* Exercise brief
Give back all of the data exactly as written.

☆ ☆ ☆ ☆

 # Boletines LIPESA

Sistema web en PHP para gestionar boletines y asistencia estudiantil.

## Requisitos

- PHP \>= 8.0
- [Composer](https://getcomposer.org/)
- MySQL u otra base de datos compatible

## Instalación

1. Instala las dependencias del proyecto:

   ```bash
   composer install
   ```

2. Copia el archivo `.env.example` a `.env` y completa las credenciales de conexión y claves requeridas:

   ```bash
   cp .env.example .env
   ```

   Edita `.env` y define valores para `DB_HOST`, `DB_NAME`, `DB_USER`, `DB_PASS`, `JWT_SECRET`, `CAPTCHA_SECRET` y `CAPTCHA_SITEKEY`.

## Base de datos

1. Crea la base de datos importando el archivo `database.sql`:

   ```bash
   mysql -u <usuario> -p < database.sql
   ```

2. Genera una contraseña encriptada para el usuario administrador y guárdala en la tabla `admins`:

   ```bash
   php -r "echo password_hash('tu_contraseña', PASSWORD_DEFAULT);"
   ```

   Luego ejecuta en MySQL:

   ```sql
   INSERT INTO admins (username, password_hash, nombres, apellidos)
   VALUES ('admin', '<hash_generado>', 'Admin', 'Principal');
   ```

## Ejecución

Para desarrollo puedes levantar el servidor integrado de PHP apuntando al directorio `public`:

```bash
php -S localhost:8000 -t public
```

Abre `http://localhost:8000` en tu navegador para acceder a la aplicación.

☆ ☆ ☆ ☆

* Your solution
 # Boletines LIPESA

Sistema web en PHP para gestionar boletines y asistencia estudiantil.

## Requisitos

- PHP \>= 8.0
- [Composer](https://getcomposer.org/)
- MySQL u otra base de datos compatible

## Instalación

1. Instala las dependencias del proyecto:

   ```bash
   composer install
   ```

2. Copia el archivo `.env.example` a `.env` y completa las credenciales de conexión y claves requeridas:

   ```bash
   cp .env.example .env
   ```

   Edita `.env` y define valores para `DB_HOST`, `DB_NAME`, `DB_USER`, `DB_PASS`, `JWT_SECRET`, `CAPTCHA_SECRET` y `CAPTCHA_SITEKEY`.

## Base de datos

1. Crea la base de datos importando el archivo `database.sql`:

   ```bash
   mysql -u <usuario> -p < database.sql
   ```

2. Genera una contraseña encriptada para el usuario administrador y guárdala en la tabla `admins`:

   ```bash
   php -r "echo password_hash('tu_contraseña', PASSWORD_DEFAULT);"
   ```

   Luego ejecuta en MySQL:

   ```sql
   INSERT INTO admins (username, password_hash, nombres, apellidos)
   VALUES ('admin', '<hash_generado>', 'Admin', 'Principal');
   ```

## Ejecución

Para desarrollo puedes levantar el servidor integrado de PHP apuntando al directorio `public`:

```bash
php -S localhost:8000 -t public
```

Abre `http://localhost:8000` en tu navegador para acceder a la aplicación.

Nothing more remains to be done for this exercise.